The fair is a regular but spontaneous gathering, and is not organised by any individual or group, although the Gypsies and Travellers have a Shera Rom (Head Romani) who arranges toilets, rubbish skips, water supplies, horse grazing etc., and acts as liaison with the local authority co-ordinating committee (Multi-Agency Strategic Co-ordinating Group, or MASCG) which manages the public authorities' response to the Fair.

The main activities take place on Fair Hill (the main campsite field, with some catering and trade) and more recently on the Market Field, which was opened up by a local farmer about 10 years ago, and is now the main stall trading and catering area. There are half a dozen licensed campsites and car parks nearby. Most horse trading takes place at the crossroads (known to the local authority as 'Salt Tip Corner') and on Long Marton Road (known to the Gypsies and Travellers as the ‘flashing lane’), where horses are shown off (or ‘flashed’ ) by trotting up and down at speed. (The flashing lane is not suitable for anyone of limited mobility, such as the infirm, the very old or the very young, due to the risks associated with horses travelling at speed, and spectators are strongly advised to keep behind the barriers.)

Many of the horses are taken down to ‘the Sands’, near the Appleby town centre beside the River Eden, where horses are ridden into the river to be washed, and it is not unusual to see scores of horses tied up opposite The Grapes public house. The highway at that location is closed to vehicle traffic for the main days of the fair, which are now the Friday, Saturday and Sunday.

The fair customarily ends on the second Wednesday in June, and starts on the Thursday before that.
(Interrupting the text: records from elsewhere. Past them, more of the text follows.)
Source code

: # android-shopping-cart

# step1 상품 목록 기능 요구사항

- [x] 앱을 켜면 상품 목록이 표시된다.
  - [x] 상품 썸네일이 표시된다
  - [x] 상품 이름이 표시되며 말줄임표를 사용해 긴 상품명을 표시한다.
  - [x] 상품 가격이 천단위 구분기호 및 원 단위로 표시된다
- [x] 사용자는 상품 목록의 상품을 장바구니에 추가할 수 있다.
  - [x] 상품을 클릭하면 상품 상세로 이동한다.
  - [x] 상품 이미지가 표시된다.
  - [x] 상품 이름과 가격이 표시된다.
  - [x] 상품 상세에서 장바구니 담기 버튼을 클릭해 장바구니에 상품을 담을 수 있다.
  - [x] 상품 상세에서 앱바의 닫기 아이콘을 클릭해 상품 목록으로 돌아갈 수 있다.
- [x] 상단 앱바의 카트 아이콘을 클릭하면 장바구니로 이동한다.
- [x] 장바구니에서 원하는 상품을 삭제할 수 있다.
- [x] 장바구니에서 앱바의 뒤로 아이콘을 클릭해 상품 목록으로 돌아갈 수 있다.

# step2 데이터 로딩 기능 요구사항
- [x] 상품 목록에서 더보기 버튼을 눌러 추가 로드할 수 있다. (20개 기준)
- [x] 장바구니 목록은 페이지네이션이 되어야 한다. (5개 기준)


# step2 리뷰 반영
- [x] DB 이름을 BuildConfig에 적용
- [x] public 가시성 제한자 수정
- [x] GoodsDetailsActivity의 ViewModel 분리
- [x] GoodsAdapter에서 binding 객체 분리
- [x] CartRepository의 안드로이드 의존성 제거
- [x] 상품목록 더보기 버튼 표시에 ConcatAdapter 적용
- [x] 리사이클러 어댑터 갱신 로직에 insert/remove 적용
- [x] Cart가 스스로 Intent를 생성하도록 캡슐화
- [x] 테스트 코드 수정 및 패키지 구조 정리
Although the last Tuesday was once the main horse dealing day, due to the growth of the market field and the large number of visitors, the main day is now the Saturday, and it is all over by the Monday morning.

Besides the horses, there are fortune tellers, palm readers, buskers and music stalls, clothing stalls, tools and hardware, china, stainless steel, and horse-related merchandise including harness and carriages.